(Data excerpts)
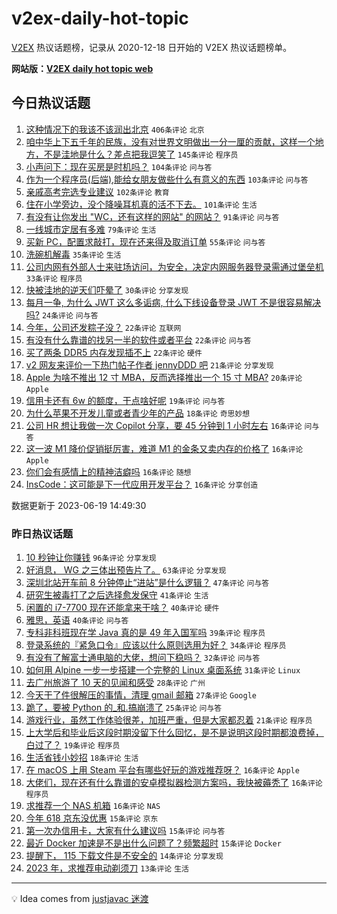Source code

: # v2ex-daily-hot-topic

[V2EX](https://www.v2ex.com/) 热议话题榜，记录从 2020-12-18 日开始的 V2EX 热议话题榜单。

**网站版：[V2EX daily hot topic web](https://boojack.github.io/v2ex-daily-hot-topic-web/)**

## 今日热议话题

<!-- TODAY BEGIN -->

1. [这种情况下的我该不该润出北京](https://www.v2ex.com/t/949869) `406条评论` `北京`
1. [咱中华上下五千年的民族，没有对世界文明做出一分一厘的贡献，这样一个地方，不是洼地是什么？差点把我逗笑了](https://www.v2ex.com/t/950040) `145条评论` `程序员`
1. [小声问下：现在买房是时机吗？](https://www.v2ex.com/t/949988) `104条评论` `问与答`
1. [作为一个程序员(后端),能给女朋友做些什么有意义的东西](https://www.v2ex.com/t/949892) `103条评论` `问与答`
1. [亲戚高考完选专业建议](https://www.v2ex.com/t/949829) `102条评论` `教育`
1. [住在小学旁边，没个降噪耳机真的活不下去。](https://www.v2ex.com/t/949849) `101条评论` `生活`
1. [有没有让你发出 "WC，还有这样的网站" 的网站？](https://www.v2ex.com/t/949936) `91条评论` `问与答`
1. [一线城市定居有多难](https://www.v2ex.com/t/949914) `79条评论` `生活`
1. [买新 PC，配置求敲打，现在还来得及取消订单](https://www.v2ex.com/t/949827) `55条评论` `问与答`
1. [洗碗机解毒](https://www.v2ex.com/t/949905) `35条评论` `生活`
1. [公司内网有外部人士来驻场访问，为安全，决定内网服务器登录需通过堡垒机](https://www.v2ex.com/t/950010) `33条评论` `程序员`
1. [快被洼地的逆天们吓晕了](https://www.v2ex.com/t/950117) `30条评论` `分享发现`
1. [每月一争, 为什么 JWT 这么多诟病, 什么下线设备登录 JWT 不是很容易解决吗?](https://www.v2ex.com/t/949924) `24条评论` `问与答`
1. [今年，公司还发粽子没？](https://www.v2ex.com/t/949889) `22条评论` `互联网`
1. [有没有什么靠谱的找另一半的软件或者平台](https://www.v2ex.com/t/949882) `22条评论` `问与答`
1. [买了两条 DDR5 内存发现插不上](https://www.v2ex.com/t/949852) `22条评论` `硬件`
1. [v2 网友来评价一下热门帖子作者 jennyDDD 吧](https://www.v2ex.com/t/950116) `21条评论` `分享发现`
1. [Apple 为啥不推出 12 寸 MBA，反而选择推出一个 15 寸 MBA?](https://www.v2ex.com/t/950073) `20条评论` `Apple`
1. [信用卡还有 6w 的额度，干点啥好呢](https://www.v2ex.com/t/949975) `19条评论` `问与答`
1. [为什么苹果不开发儿童或者青少年的产品](https://www.v2ex.com/t/949952) `18条评论` `奇思妙想`
1. [公司 HR 想让我做一次 Copilot 分享，要 45 分钟到 1 小时左右](https://www.v2ex.com/t/950044) `16条评论` `问与答`
1. [这一波 M1 降价促销挺厉害，难道 M1 的金条又卖内存的价格了](https://www.v2ex.com/t/950029) `16条评论` `Apple`
1. [你们会有感情上的精神洁癖吗](https://www.v2ex.com/t/949883) `16条评论` `随想`
1. [InsCode：这可能是下一代应用开发平台？](https://www.v2ex.com/t/949873) `16条评论` `分享创造`

数据更新于 2023-06-19 14:49:30

<!-- TODAY END -->

### 昨日热议话题

<!-- YESTERDAY BEGIN -->

1. [10 秒钟让你赚钱](https://www.v2ex.com/t/949675) `96条评论` `分享发现`
1. [好消息， WG 之三体出预告片了。](https://www.v2ex.com/t/949690) `63条评论` `分享发现`
1. [深圳北站开车前 8 分钟停止“进站”是什么逻辑？](https://www.v2ex.com/t/949701) `47条评论` `问与答`
1. [研究生被毒打了之后选择愈发保守](https://www.v2ex.com/t/949652) `41条评论` `生活`
1. [闲置的 i7-7700 现在还能拿来干啥？](https://www.v2ex.com/t/949665) `40条评论` `硬件`
1. [雅思，英语](https://www.v2ex.com/t/949685) `40条评论` `问与答`
1. [专科非科班现在学 Java 真的是 49 年入国军吗](https://www.v2ex.com/t/949783) `39条评论` `程序员`
1. [登录系统的『紧急口令』应该以什么原则选用为好？](https://www.v2ex.com/t/949658) `34条评论` `程序员`
1. [有没有了解富士通电脑的大佬，想问下稳吗？](https://www.v2ex.com/t/949648) `32条评论` `问与答`
1. [如何用 Alpine 一步一步搭建一个完整的 Linux 桌面系统](https://www.v2ex.com/t/949683) `31条评论` `Linux`
1. [去广州旅游了 10 天的见闻和感受](https://www.v2ex.com/t/949791) `28条评论` `广州`
1. [今天干了件很解压的事情，清理 gmail 邮箱](https://www.v2ex.com/t/949655) `27条评论` `Google`
1. [跪了，要被 Python 的_和.搞崩溃了](https://www.v2ex.com/t/949772) `25条评论` `问与答`
1. [游戏行业，虽然工作体验很差，加班严重，但是大家都忍着](https://www.v2ex.com/t/949702) `21条评论` `程序员`
1. [上大学后和毕业后这段时期没留下什么回忆，是不是说明这段时期都浪费掉，白过了？](https://www.v2ex.com/t/949756) `19条评论` `程序员`
1. [生活省钱小妙招](https://www.v2ex.com/t/949768) `18条评论` `生活`
1. [在 macOS 上用 Steam 平台有哪些好玩的游戏推荐呀？](https://www.v2ex.com/t/949749) `16条评论` `Apple`
1. [大佬们，现在还有什么靠谱的安卓模拟器检测方案吗，我快被薅秃了](https://www.v2ex.com/t/949746) `16条评论` `程序员`
1. [求推荐一个 NAS 机箱](https://www.v2ex.com/t/949656) `16条评论` `NAS`
1. [今年 618 京东没优惠](https://www.v2ex.com/t/949758) `15条评论` `京东`
1. [第一次办信用卡，大家有什么建议吗](https://www.v2ex.com/t/949739) `15条评论` `问与答`
1. [最近 Docker 加速是不是出什么问题了？频繁超时](https://www.v2ex.com/t/949738) `15条评论` `Docker`
1. [提醒下， 115 下载文件是不安全的](https://www.v2ex.com/t/949793) `14条评论` `分享发现`
1. [2023 年，求推荐电动剃须刀](https://www.v2ex.com/t/949724) `13条评论` `生活`

<!-- YESTERDAY END -->

---

💡 Idea comes from [justjavac 迷渡](https://github.com/justjavac/)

• Problem description
Print exactly the lines above, between the one holding "1. [Apple 为啥不推出" and the one holding "1. [10 秒钟让你赚钱](https://www.v2ex.com/t/949675)", inclusive, and nothing besides.

• Problem solution
1. [Apple 为啥不推出 12 寸 MBA，反而选择推出一个 15 寸 MBA?](https://www.v2ex.com/t/950073) `20条评论` `Apple`
1. [信用卡还有 6w 的额度，干点啥好呢](https://www.v2ex.com/t/949975) `19条评论` `问与答`
1. [为什么苹果不开发儿童或者青少年的产品](https://www.v2ex.com/t/949952) `18条评论` `奇思妙想`
1. [公司 HR 想让我做一次 Copilot 分享，要 45 分钟到 1 小时左右](https://www.v2ex.com/t/950044) `16条评论` `问与答`
1. [这一波 M1 降价促销挺厉害，难道 M1 的金条又卖内存的价格了](https://www.v2ex.com/t/950029) `16条评论` `Apple`
1. [你们会有感情上的精神洁癖吗](https://www.v2ex.com/t/949883) `16条评论` `随想`
1. [InsCode：这可能是下一代应用开发平台？](https://www.v2ex.com/t/949873) `16条评论` `分享创造`

数据更新于 2023-06-19 14:49:30

<!-- TODAY END -->

### 昨日热议话题

<!-- YESTERDAY BEGIN -->

1. [10 秒钟让你赚钱](https://www.v2ex.com/t/949675) `96条评论` `分享发现`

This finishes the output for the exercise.